[SOLVED] AWS Data Pipeline keeps running into FileAlreadyExistsException

AWS Data Pipeline keeps running into FileAlreadyExistsException

I basically followed this tutorial to set up a simple DataPipeline to export my DynamoDB table to S3.

But whenever I tried to run it, it keeps throwing Details :Exception in thread "main" org.apache.hadoop.mapred.FileAlreadyExistsException: Output directory s3://table-ddb-backup/ already exists which doesn't make any sense to me, as I double checked, this bucket doesn't even exist in my AWS account, how come it says already exists?

Also, I've changed the bucket name to a different one, still the same error persists, any pointers please?

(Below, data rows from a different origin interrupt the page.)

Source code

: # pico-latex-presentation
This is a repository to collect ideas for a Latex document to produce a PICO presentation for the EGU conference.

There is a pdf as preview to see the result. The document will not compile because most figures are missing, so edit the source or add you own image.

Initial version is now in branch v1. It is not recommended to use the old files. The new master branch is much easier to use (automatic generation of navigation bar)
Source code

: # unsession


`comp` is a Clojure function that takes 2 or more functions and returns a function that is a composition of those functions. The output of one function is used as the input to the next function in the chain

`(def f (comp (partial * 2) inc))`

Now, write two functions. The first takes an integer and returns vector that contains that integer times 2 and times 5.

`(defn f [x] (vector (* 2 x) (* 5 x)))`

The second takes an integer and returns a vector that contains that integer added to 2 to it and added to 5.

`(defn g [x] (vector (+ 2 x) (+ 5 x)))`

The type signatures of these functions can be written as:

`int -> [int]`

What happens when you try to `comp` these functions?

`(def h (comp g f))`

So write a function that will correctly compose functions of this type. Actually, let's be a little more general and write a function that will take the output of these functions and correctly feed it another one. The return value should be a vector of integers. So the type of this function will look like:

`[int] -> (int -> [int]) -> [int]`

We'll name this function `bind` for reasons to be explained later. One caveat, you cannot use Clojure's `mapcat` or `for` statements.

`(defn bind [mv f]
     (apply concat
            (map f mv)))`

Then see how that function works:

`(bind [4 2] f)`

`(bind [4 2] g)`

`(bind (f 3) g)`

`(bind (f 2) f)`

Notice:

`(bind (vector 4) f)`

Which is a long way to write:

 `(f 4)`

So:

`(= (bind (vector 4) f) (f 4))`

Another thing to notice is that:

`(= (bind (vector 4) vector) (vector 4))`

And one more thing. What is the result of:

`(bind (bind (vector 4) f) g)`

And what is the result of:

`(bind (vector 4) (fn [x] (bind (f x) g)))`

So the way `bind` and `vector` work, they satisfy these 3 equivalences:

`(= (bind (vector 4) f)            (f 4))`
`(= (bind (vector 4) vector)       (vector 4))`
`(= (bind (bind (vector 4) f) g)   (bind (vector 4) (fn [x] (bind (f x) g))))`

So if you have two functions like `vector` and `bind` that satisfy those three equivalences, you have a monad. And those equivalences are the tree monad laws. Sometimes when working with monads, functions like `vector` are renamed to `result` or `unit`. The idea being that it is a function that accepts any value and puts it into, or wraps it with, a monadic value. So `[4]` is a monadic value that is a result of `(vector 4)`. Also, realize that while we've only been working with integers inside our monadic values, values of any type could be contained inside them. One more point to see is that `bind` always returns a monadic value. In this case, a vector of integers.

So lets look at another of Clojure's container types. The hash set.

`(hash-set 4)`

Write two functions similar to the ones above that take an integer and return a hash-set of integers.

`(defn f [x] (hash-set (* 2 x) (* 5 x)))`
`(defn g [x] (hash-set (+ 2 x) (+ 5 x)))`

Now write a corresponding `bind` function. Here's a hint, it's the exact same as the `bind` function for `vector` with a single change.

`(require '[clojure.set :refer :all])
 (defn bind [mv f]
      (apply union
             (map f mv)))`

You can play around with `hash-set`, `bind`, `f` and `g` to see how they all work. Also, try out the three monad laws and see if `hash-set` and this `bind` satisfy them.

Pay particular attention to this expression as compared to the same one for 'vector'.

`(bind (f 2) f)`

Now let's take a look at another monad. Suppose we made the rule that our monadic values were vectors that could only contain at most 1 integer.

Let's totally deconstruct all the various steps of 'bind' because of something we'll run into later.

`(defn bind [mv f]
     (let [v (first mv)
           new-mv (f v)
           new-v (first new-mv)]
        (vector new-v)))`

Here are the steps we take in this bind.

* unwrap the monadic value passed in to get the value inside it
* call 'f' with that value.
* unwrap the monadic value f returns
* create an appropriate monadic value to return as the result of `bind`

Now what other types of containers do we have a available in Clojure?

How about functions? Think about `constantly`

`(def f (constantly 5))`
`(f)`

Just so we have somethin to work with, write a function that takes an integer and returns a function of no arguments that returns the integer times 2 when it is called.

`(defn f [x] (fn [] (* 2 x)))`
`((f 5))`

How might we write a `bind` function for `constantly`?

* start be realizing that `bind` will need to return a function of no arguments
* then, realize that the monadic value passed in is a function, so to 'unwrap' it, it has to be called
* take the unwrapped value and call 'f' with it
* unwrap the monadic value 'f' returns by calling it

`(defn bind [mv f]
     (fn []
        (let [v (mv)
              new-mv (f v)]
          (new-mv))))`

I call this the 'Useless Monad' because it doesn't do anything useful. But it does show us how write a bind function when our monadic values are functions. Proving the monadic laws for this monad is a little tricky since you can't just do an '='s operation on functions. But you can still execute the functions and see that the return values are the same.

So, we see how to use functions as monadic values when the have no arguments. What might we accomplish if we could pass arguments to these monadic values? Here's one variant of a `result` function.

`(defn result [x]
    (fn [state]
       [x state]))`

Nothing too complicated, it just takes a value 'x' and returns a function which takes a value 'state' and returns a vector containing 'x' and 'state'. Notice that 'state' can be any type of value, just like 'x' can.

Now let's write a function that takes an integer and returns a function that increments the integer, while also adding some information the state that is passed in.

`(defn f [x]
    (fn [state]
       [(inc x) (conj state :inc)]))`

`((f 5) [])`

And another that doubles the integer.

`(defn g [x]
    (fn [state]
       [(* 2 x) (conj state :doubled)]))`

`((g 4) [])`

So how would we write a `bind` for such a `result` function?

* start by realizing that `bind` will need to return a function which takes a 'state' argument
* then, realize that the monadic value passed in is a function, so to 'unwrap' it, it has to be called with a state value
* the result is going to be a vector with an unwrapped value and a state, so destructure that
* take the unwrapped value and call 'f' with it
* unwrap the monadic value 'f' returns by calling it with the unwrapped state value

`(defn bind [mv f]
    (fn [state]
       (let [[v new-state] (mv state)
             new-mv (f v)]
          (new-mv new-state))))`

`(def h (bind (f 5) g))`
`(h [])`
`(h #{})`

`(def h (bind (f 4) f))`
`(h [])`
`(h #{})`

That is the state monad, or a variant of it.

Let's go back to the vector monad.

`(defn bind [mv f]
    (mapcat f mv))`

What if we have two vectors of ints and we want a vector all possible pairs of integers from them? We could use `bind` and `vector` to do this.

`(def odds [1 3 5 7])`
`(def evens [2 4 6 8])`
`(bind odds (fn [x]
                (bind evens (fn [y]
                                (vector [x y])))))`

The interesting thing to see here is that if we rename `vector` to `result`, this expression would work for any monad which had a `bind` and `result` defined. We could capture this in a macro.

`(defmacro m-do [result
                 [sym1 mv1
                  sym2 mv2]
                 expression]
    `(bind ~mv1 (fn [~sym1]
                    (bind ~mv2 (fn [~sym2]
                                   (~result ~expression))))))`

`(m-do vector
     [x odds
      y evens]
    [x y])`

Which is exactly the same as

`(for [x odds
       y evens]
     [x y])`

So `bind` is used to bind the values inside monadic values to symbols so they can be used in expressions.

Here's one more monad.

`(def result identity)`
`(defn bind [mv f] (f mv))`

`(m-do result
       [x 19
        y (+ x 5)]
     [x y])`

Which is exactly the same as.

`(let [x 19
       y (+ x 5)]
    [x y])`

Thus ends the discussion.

Edit: I just learned from AWS docs that each AWS S3 bucket name must be globally unique in each partition, I thought as long as each S3 bucket name is unique within this AWS account is good enough. But this still doesn't explain why this data pipeline jobs keeps failing with this error.

Thanks!

Solution

I figured it out by adding this in part of my CDK code when provisioning my data pipeline:

{
    "key": "preStepCommand",
    "stringValue": "(sudo yum -y update aws-cli) && (aws s3 rm #{output.directoryPath} --recursive)"
},

EMR needs to have an empty directory each time it runs.